Exercise goal: Whenever a line in the data contains "terhubung", show that line.

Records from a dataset

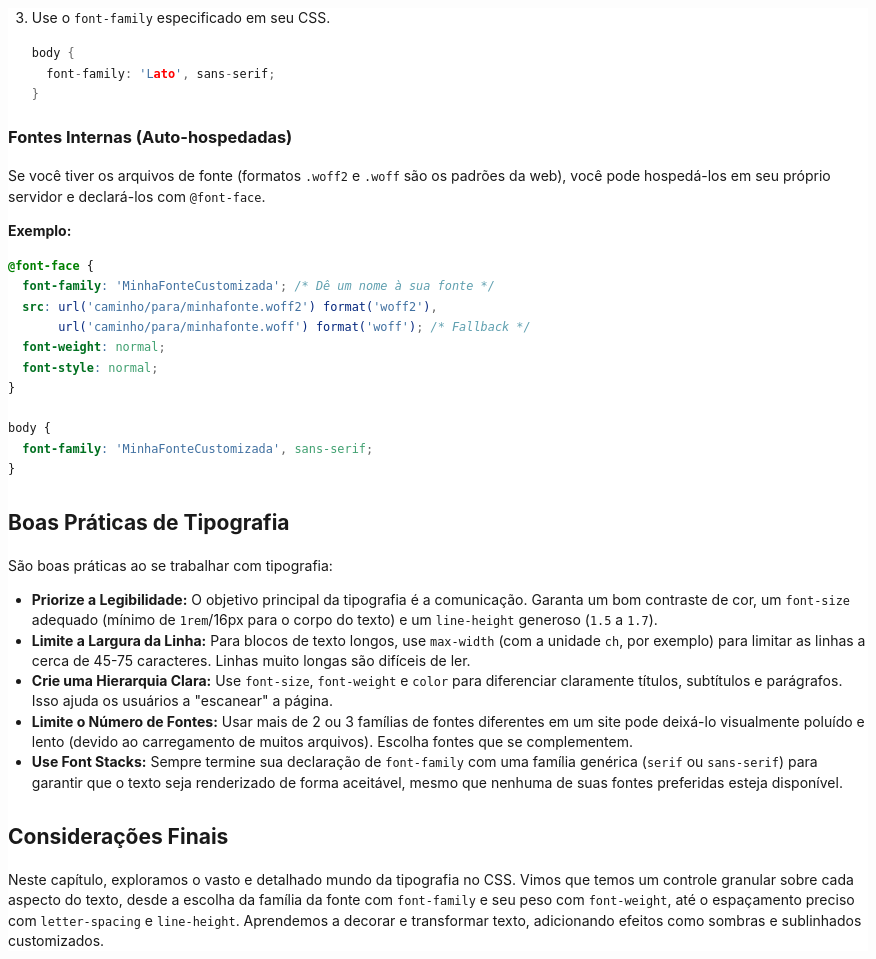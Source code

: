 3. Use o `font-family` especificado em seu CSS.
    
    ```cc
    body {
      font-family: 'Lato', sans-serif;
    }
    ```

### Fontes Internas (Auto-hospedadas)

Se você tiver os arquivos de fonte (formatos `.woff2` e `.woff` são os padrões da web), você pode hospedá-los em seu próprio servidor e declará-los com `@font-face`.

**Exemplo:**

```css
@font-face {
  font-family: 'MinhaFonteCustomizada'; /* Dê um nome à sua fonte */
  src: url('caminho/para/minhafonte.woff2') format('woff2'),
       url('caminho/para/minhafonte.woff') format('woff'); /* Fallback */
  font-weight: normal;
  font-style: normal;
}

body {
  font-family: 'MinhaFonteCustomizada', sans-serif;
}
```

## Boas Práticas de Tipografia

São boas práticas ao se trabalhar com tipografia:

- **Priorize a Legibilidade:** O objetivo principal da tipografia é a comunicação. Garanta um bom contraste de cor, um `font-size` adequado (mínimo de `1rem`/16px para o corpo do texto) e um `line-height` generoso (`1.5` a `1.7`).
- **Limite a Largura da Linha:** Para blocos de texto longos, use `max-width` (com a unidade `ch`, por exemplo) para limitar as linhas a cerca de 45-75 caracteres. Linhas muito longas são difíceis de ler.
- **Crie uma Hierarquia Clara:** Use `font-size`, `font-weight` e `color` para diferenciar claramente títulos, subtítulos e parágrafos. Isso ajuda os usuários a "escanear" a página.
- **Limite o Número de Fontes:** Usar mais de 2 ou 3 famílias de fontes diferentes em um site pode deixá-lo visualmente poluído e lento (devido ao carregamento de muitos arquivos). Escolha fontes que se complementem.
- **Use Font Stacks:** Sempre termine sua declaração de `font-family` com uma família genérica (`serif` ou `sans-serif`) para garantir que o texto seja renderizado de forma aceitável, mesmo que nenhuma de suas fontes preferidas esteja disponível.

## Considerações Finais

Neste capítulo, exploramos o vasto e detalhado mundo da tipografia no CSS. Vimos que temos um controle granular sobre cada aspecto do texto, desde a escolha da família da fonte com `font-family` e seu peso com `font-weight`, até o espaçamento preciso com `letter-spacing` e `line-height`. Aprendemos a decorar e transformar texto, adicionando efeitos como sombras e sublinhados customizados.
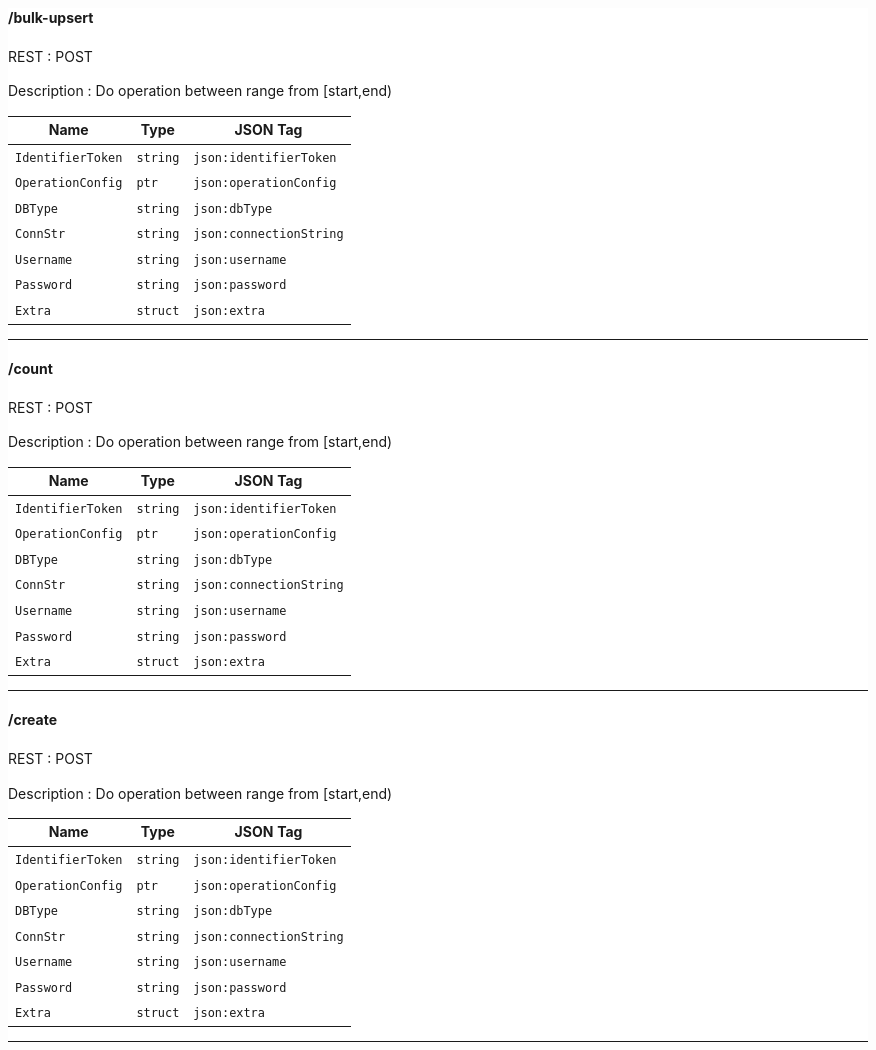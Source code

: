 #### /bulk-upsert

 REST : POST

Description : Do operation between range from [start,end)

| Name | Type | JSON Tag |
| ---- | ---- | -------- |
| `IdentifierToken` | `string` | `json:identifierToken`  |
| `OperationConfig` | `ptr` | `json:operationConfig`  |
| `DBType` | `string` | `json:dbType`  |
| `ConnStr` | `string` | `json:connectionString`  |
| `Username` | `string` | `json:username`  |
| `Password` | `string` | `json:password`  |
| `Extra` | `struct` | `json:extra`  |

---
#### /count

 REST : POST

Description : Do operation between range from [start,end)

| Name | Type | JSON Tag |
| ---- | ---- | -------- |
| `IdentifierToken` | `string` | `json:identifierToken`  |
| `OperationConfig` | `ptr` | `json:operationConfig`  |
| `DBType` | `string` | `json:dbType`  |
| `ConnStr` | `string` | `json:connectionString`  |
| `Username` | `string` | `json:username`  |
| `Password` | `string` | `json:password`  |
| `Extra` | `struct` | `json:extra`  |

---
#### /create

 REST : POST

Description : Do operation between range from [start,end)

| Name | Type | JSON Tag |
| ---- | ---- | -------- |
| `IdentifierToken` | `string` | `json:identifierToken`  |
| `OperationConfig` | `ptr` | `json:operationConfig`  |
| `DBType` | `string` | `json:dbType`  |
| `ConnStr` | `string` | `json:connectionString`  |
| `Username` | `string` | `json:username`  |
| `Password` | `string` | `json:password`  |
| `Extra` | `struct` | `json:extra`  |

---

---

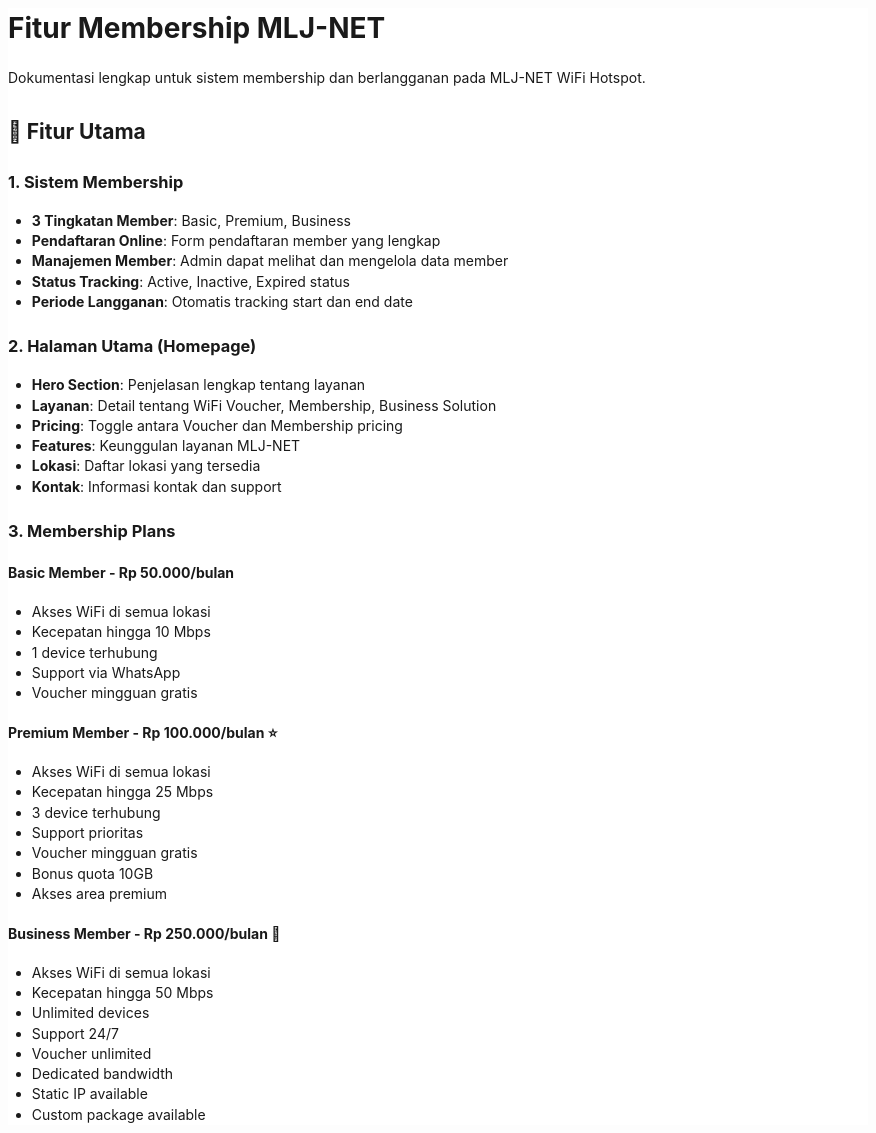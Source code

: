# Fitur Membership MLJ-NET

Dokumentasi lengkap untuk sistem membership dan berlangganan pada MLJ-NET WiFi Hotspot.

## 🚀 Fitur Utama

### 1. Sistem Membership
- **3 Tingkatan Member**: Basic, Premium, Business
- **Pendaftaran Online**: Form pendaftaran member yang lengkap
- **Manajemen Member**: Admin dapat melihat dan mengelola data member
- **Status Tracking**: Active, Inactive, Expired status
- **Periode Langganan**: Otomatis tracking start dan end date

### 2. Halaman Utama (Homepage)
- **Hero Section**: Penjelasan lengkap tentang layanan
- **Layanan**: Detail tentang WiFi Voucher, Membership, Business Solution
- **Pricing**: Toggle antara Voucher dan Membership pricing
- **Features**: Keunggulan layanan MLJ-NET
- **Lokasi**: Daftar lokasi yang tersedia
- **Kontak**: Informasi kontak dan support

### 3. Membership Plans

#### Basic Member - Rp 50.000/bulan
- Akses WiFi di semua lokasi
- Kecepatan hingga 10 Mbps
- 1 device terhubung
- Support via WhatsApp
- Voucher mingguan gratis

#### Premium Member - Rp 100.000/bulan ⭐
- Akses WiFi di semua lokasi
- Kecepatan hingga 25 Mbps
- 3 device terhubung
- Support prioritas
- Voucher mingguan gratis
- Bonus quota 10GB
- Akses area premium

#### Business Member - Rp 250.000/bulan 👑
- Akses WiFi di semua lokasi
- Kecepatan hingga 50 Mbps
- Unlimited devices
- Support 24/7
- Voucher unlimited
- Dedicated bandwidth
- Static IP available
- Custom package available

Solution for this problem:
- 1 device terhubung
- 3 device terhubung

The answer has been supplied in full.